Type 3- 2s!!, 6s, 7s, other 3s
Type 4- 1s, 5s, 7s, possible 9s
Type 5- 3s, 4s, 6s
Type 6- 2s, 7s(attractive but dangerous vibe ), 8s (9s are nice and I adore them, but 6's need a more decisive mate I think). I could see two 6s together as well, maybe one is more phobic.
Type 7- types 1-9 :tongue:; No...2s, 3s, 4s, 6s
Type 8- 2s, 4s (ok fine, their will be an initial strong attraction but I think this is a dangerous pair), 6s, 9s (but can see annoyance coming from both sides...like a type A vs Type B personality clash but sometimes those are the best relationships).
Type 9- 1s, 2s, 4s, possible 6, perhaps 8 

Notice that type 2s have lots of options.
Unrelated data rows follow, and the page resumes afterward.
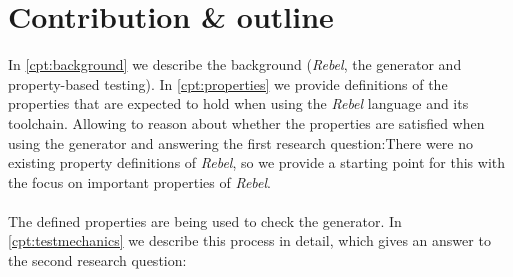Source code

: \section{Contribution \& outline}
In \autoref{cpt:background} we describe the background (\textit{Rebel}, the
generator and property-based testing).
In \autoref{cpt:properties} we provide definitions of the properties that are
expected to hold when using the \textit{Rebel} language and its toolchain.
Allowing to reason about whether the properties are satisfied when using the
generator and answering the first research question:\rqOne There were
no existing property definitions of \textit{Rebel}, so we provide a starting
point for this with the focus on important properties of \textit{Rebel}.\\
\\
The defined properties are being used to check the generator. In
\autoref{cpt:testmechanics} we describe this process in detail, which gives an
answer to the second research question:\rqTwo\\
\\
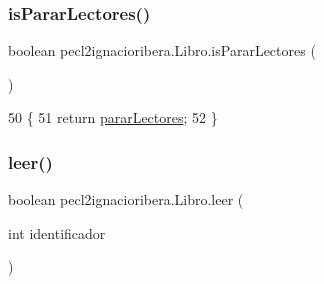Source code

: \subsubsection{\texorpdfstring{is\+Parar\+Lectores()}{isPararLectores()}}
{\footnotesize\ttfamily boolean pecl2ignacioribera.\+Libro.\+is\+Parar\+Lectores (\begin{DoxyParamCaption}{ }\end{DoxyParamCaption})\hspace{0.3cm}{\ttfamily [inline]}}


\begin{DoxyCode}
50                                      \{
51         \textcolor{keywordflow}{return} \mbox{\hyperlink{classpecl2ignacioribera_1_1_libro_a5d69f4d0825673ec1882cfdb390217a9}{pararLectores}};
52     \}
\end{DoxyCode}
\mbox{\label{classpecl2ignacioribera_1_1_libro_ae907d7ff683317468cf2772211b5289c}} 
\subsubsection{\texorpdfstring{leer()}{leer()}}
{\footnotesize\ttfamily boolean pecl2ignacioribera.\+Libro.\+leer (\begin{DoxyParamCaption}\item[{int}]{identificador }\end{DoxyParamCaption})\hspace{0.3cm}{\ttfamily [inline]}}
I think they are a very attractive type that mesh well with most. I think 6s mesh well with other types as well because there is so much variability within the type. Anyone who is with a type 6 WILL have to put up with the initial ambivalence and testing of the 6. If they love/adore the 6...they will . It is also said that type 6's are usually physically attractive because they make the effort, thus may give 6's more options initially. (3's similar in this way). Type 3's are also super charming and 7's are just plain fun so they usually have a plethora of mates to choose from.

I'm a type 6w7 (varies sometimes 6w5) married to an 8w7 we mesh well. My tritype is 649 his is 835 (835's are wow!). We hit it off really fast and he has said he has never felt this close to anyone else (I agree, but I was much slower to warm). Although when 6s and 8s butt heads, get the popcorn out. An angry 6, especially with a 5 wing, has a serpent's tongue and if pushed to that point the wrath of 8 vs nasty,vicious 6 will be a throw-down. 6s usually seek peace and security so it won't happen often (when they finally learn how to tame their lion 8 . I will tell you one type I know for sure would get on my nerves as a spouse (not friend)...TYPE 3s! It's said that type 6s disintegrate to type 3s when unhealthy, I wonder if it's common to clash with the type you become when unhealthy...but that would not jive with my type 2 and type 8 pairing. Maybe it's bc I'm an INFP and I don't have the same values as 3s.

OT: type 9s are probably the most liked IMO both in friendship and relationship-wise, how can you not like such a carefree, accepting, genuine type? Just being around them is soothing.


----------



## StaceofBass (Jul 1, 2012)

As a type 9, I tend to find Type 3 very...enticing. 

:blushed:


----------



## StaceofBass (Jul 1, 2012)

MelanieM said:


> OT: type 9s are probably the most liked IMO both in friendship and relationship-wise, how can you not like such a carefree, accepting, genuine type? Just being around them is soothing.


:bored:

Thanks... :blushed:


----------



## hz light (Nov 7, 2013)

Klaude said:


> What odds do you give a 5 and 2?? Seems like there's some potential there.


maybe there is some chance to these types create a relationship let me see,both have a certain compliance,competency and independency so maybe it could work(6w7,9w1,4w5).


----------



## Teen Rose (Aug 4, 2018)

Miracles seeker said:


> Fore sevens:
> 4's (we always attract each other)
> 9 (they fallow our planes and most of my friends are 9’s)
> 3 (I’m attracted to their ambition and their attitude)
> ...


so true! iam attracted to 7s and they too! But they are not committing!


----------